Penn Farm
Candidates discuss agriculture and think they are addressing all of rural America. Maybe it’s because the farms are so darn pretty, like this dairy operation outside Somerset, Pennsylvania.

The campaign staff for Sen. Barack Obama held a telephone conference call yesterday (Wednesday) to discuss the candidate’s rural agenda. I don’t know if those on the call learned much about an agenda, but we did hear a lot about mushroom farms.

The call came from Pennsylvania, which is not a particularly rural state, but Obama is trying to overcome his recent comments about the relative bitterness of small town residents. (See Dee Davis’s commentary and comments here; and Judy Owens’ column here.) The phone conference was one of several ways the Obama campaign is showing that the candidate is in touch with rural America.

The phone call lasted, I’m guessing, 45 minutes. We listened to 40 minutes about agriculture. In a call meant to show that the candidate was knowledgeable about small towns, I learned that the campaign, at least, was stuck with an outdated, cliched view of what’s going on in rural communities. It was a baffling experience.

Farms equal rural, right? Well, it’s a beginning, but, but….

There are about 2 million people living in rural Pennsylvania. Half of those residents are employed, according to the U.S. Department of Agriculture. And of those working, only 6.5 percent are employed directly in farm production. They work the fields, process food or handle fertilizer or farm equipment.

That’s it. The total farm and ag-related employment in Pennsylvania accounts for one out of every 15 jobs the state’s rural counties. Sure, there are spillovers and Pennsylvania would be far poorer without a vibrant farm economy, but ag still accounts for only 6.5 percent of the area’s direct employment.

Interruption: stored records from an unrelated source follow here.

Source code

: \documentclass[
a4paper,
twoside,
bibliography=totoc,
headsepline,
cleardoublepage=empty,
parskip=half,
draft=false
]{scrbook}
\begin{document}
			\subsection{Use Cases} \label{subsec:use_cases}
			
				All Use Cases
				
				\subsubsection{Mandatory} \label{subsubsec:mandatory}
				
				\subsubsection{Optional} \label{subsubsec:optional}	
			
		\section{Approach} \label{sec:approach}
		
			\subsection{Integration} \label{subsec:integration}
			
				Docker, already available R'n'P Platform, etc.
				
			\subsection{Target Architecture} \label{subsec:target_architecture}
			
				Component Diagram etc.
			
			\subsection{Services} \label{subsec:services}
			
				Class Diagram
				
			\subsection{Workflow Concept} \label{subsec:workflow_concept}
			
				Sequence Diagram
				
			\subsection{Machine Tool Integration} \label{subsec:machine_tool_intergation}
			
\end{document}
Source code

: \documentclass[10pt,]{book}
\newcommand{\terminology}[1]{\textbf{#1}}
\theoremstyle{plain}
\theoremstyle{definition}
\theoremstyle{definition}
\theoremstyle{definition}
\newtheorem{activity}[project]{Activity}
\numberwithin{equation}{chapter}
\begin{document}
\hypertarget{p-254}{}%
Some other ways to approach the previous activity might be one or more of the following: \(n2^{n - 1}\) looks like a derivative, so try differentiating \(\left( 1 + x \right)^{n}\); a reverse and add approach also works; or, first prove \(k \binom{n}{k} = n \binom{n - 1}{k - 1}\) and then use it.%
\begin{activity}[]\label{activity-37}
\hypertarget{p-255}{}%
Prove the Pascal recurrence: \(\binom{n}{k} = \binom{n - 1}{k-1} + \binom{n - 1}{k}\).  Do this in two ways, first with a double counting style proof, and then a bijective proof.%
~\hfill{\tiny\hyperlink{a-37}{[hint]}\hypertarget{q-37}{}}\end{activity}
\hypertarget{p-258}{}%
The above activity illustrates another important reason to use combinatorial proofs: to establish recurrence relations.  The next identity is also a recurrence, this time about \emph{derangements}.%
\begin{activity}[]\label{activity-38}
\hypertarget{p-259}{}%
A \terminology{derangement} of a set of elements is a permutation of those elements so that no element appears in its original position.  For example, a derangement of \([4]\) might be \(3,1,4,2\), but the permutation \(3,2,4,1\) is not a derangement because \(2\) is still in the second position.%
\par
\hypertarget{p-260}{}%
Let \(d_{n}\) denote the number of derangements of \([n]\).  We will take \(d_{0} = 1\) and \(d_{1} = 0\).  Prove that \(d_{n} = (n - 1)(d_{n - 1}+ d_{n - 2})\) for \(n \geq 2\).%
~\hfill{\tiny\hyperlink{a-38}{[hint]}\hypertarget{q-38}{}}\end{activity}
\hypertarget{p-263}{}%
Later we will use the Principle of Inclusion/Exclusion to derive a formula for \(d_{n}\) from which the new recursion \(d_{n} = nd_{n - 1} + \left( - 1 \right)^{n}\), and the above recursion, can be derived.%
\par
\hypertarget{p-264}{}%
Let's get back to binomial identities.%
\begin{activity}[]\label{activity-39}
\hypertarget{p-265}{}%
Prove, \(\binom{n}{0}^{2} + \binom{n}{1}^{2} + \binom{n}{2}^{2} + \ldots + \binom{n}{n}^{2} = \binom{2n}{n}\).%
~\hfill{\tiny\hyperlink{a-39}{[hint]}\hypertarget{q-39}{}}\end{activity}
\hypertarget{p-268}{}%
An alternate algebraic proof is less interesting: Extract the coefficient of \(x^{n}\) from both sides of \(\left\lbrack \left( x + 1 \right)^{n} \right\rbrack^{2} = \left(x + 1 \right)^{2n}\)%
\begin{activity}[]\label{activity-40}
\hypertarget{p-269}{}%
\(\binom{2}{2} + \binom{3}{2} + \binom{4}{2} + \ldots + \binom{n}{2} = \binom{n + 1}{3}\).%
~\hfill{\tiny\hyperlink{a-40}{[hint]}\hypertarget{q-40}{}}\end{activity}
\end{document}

(This is a bit lower than the national figure, according to the U.S. Department of Agriculture’s Economic Research Service. In all of rural America, farm production, handling farm “inputs” like seed and pesticides and food processing and marketing account for 10 percent of all rural jobs — 3.5 percent of all jobs in the country.)

The Obama phone call began with a staffer running through the campaign’s rural platform. Sen. Obama wants to change the milk marketing program, supply small business with some technical assistance and we were told the candidate had refused donations from oil company lobbyists. (We were told this was a rural issue because people in small towns use a lot of gas.) We were directed to Obama’s rural platform, 14 pages that range from meth labs to confined animal feeding operations.

The star of the telephone show was former South Dakota Sen. Tom Daschle. The former Senate Majority Leader told us that “at the core of Barack Obama’s economic plan is agriculture…This is the heart and soul of what Barack wants to talk about and what he wants to do.”

Daschle knows his ag, Plainsman that he is, and he ran through the issues: problems in the farm bill, the power of large “special interests;” the “importance of real family agriculture.” Daschle mentions twice that Pennsylvania has mushroom farms.

The Obama staffer returned to talk about “clean coal” and fair trading for the steel industry. We’re told Obama respects the Second Amendment. And then the call was over.

All the proposals Daschle talked about were fine and dandy — the guy knows his stuff.

But Obama’s rural handlers spent 90 percent of a conversation about rural Pennsylvania talking about an economy that provides only 6.5 percent of the rural jobs — a ratio rhetoric to relevance that, unfortunately, has held steady through much of this campaign.

Okay, okay, talking about farms is an easy shorthand for candidates to show their concern for rural communities — and campaigns are all about talking in code. Both remaining Democratic candidates have their rural platforms. Obama’s is here. Clinton’s is here.

But we are days before a crucial primary in Pennsylvania. The economy of the state is in shreds. A 2003 Brookings Institution report on the state tells how sprawl from the state’s cities is chewing up Pennsylvania’s countryside. The state is deindustrializing both in small towns and urban centers. Pennsylvania is losing its youngest and most educated citizens. Most of the state has lost income relative to the rest of the country over the last 30 years.

A little over ten percent of all the jobs in rural America are on farms or in food processing — and we’re told that the “core” of Obama’s rural platform is agriculture.

It would be nice, some day soon, to learn that all the candidates know something about the whole apple.